Singapore's push to digitise everything — land titles, HDB flat records, medical histories, court documents — has produced an unexpected problem: nobody agreed on a single standard, and now the nation's public databases are riddled with duplicate image files running into the tens of millions. The Info-communications Media Development Authority confirmed earlier this year that a whole-of-government deduplication exercise is underway, touching agencies from the Housing Development Board to the National Archives of Singapore on Canning Rise.
The timing matters. Singapore is spending heavily to position itself as a regional artificial intelligence hub, with the National AI Strategy 2.0 — launched in late 2023 — calling for high-quality, machine-readable datasets across the public sector. Duplicate images are not a cosmetic irritant. They skew model training, inflate storage costs, and compromise the integrity of search results in systems that citizens use daily, from the HDB's flat application portal to the SingPass document vault.
How the Mess Accumulated
The duplication problem has roots in the 1990s, when individual ministries began scanning paper records independently. The National Archives ran its own programme. The Land Transport Authority digitised vehicle and licensing documents on a separate track. Hospitals under the National University Health System and Singapore Health Services scanned patient records using different resolution standards and naming conventions. When these systems were later connected — first through eCitizen, then through the Singpass app — no one wrote a master deduplication rule into the integration layer.
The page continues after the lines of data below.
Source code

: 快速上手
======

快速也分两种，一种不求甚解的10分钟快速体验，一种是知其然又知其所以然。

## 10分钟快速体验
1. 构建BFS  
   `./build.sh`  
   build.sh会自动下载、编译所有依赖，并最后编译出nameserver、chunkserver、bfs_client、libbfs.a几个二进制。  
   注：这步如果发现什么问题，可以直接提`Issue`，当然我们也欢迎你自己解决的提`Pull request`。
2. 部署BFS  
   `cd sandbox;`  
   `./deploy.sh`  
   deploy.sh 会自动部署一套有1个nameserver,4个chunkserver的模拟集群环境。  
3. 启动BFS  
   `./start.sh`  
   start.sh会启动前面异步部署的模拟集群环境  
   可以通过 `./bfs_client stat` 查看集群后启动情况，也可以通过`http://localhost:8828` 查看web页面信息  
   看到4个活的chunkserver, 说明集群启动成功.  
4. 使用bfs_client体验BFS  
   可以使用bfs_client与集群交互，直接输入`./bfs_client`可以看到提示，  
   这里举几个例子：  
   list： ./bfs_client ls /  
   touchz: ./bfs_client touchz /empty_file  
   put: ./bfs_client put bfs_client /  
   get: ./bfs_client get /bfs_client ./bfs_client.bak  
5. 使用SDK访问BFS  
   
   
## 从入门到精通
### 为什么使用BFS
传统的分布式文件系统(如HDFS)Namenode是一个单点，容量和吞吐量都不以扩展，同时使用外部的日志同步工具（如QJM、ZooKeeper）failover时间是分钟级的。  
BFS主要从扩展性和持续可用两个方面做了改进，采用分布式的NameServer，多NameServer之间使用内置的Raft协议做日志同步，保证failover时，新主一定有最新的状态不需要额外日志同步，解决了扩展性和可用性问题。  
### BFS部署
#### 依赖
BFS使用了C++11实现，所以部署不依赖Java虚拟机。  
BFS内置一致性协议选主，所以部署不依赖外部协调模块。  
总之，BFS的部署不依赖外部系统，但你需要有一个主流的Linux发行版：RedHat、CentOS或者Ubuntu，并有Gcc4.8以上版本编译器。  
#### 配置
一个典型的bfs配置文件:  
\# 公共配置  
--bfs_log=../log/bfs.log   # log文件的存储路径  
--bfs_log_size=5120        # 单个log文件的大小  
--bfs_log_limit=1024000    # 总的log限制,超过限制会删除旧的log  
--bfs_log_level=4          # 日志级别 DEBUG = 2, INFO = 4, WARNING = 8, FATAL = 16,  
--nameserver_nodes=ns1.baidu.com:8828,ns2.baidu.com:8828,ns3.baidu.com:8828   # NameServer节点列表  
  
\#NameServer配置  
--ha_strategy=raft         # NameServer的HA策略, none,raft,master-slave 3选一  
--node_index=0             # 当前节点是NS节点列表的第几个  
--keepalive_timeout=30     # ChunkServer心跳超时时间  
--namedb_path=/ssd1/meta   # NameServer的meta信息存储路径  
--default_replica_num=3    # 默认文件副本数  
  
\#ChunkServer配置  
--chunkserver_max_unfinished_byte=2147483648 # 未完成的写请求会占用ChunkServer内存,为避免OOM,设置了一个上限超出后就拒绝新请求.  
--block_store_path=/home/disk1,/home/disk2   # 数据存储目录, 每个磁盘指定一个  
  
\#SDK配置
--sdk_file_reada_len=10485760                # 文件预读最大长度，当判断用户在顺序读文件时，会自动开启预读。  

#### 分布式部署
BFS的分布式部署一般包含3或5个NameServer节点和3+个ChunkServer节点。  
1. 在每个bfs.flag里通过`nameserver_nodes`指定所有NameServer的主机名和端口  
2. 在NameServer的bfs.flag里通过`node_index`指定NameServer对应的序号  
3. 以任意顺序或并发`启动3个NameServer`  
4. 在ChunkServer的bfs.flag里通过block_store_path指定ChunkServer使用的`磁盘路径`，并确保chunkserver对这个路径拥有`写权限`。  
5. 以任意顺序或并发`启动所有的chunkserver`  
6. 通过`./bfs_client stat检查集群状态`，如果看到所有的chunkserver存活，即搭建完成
By 2018, when GovTech took over the Smart Nation infrastructure role in full, internal audits reportedly flagged the redundancy problem. But fixing it required every agency to temporarily freeze updates to shared repositories, a disruption that kept getting deferred. The National Library Board's digitised newspaper archive — accessible from its reference library at Victoria Street — is one of the cleaner datasets, because it was built under a single contractor with strict file-naming rules from the outset. Most other collections were not so lucky.
A 2024 benchmark study by the Singapore Management University's School of Computing and Information Systems — using publicly cited figures from that institution's published research — found that government-held image repositories in comparable city-states carry duplication rates of between 18 and 34 percent once cross-agency indexing is applied. Singapore has not published its own figure officially, but the IMDA's current deduplication tender, awarded in the first quarter of 2026, covers more than 200 terabytes of scanned government documents.
What the Fix Actually Involves
Deduplication at this scale is not a single software patch. The approach being rolled out uses perceptual hashing — a technique that generates a short fingerprint from an image's visual content rather than its file name — to cluster near-identical scans. A file scanned at 200 dpi and the same file scanned at 300 dpi will look different to a traditional checksum tool but nearly identical to a perceptual hash. GovTech's data engineering team at Mapletree Business City in Pasir Panjang is running the matching engine, with results piped back to each originating agency for human review before any file is deleted.
The practical stakes are significant for ordinary residents. The HDB's resale portal processes tens of thousands of flat transactions each year — resale prices averaged around S$570,000 island-wide in early 2026 — and each transaction requires verified document images. A wrongly flagged duplicate can stall a sale. Lawyers at firms along Cecil Street handling conveyancing work say document retrieval delays have been a recurring friction point, though the agencies themselves have not publicly attributed those delays to the duplication backlog.
The current deduplication contract runs through the third quarter of 2027. Agencies are expected to migrate cleaned image libraries into a new central object store before the end of that year. Residents who use SingPass to store personal documents — identity cards, birth certificates, tenancy agreements — are not directly affected during the transition, but the back-end clean-up will eventually make document verification faster. For now, anyone dealing with time-sensitive transactions involving government-held scanned records should build in extra lead time and confirm document status directly with the relevant agency rather than assuming the portal is fully current.